Available data ::
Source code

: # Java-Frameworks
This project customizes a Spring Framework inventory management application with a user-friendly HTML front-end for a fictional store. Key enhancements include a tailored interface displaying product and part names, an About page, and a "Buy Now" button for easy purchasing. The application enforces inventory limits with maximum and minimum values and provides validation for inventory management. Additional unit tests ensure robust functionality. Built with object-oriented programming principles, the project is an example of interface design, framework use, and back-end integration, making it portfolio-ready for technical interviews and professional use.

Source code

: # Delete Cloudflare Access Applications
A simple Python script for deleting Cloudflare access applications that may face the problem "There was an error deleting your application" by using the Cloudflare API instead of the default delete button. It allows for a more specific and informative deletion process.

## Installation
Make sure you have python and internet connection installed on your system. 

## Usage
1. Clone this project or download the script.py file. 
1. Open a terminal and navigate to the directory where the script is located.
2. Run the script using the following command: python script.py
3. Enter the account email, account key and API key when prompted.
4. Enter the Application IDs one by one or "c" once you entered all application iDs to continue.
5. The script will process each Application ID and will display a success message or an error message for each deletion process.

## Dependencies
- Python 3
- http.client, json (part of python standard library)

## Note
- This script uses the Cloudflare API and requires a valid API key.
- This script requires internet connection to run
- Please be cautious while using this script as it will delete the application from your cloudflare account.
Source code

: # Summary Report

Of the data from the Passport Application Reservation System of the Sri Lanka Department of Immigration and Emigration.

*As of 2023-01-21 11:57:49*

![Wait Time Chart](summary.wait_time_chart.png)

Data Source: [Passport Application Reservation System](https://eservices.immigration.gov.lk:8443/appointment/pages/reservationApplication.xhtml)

Task prompt :: Print each entry precisely. Include every line.

Task response ::
Source code

: # Java-Frameworks
This project customizes a Spring Framework inventory management application with a user-friendly HTML front-end for a fictional store. Key enhancements include a tailored interface displaying product and part names, an About page, and a "Buy Now" button for easy purchasing. The application enforces inventory limits with maximum and minimum values and provides validation for inventory management. Additional unit tests ensure robust functionality. Built with object-oriented programming principles, the project is an example of interface design, framework use, and back-end integration, making it portfolio-ready for technical interviews and professional use.

Source code

: # Delete Cloudflare Access Applications
A simple Python script for deleting Cloudflare access applications that may face the problem "There was an error deleting your application" by using the Cloudflare API instead of the default delete button. It allows for a more specific and informative deletion process.

## Installation
Make sure you have python and internet connection installed on your system. 

## Usage
1. Clone this project or download the script.py file. 
1. Open a terminal and navigate to the directory where the script is located.
2. Run the script using the following command: python script.py
3. Enter the account email, account key and API key when prompted.
4. Enter the Application IDs one by one or "c" once you entered all application iDs to continue.
5. The script will process each Application ID and will display a success message or an error message for each deletion process.

## Dependencies
- Python 3
- http.client, json (part of python standard library)

## Note
- This script uses the Cloudflare API and requires a valid API key.
- This script requires internet connection to run
- Please be cautious while using this script as it will delete the application from your cloudflare account.
Source code

: # Summary Report

Of the data from the Passport Application Reservation System of the Sri Lanka Department of Immigration and Emigration.

*As of 2023-01-21 11:57:49*

![Wait Time Chart](summary.wait_time_chart.png)

Data Source: [Passport Application Reservation System](https://eservices.immigration.gov.lk:8443/appointment/pages/reservationApplication.xhtml)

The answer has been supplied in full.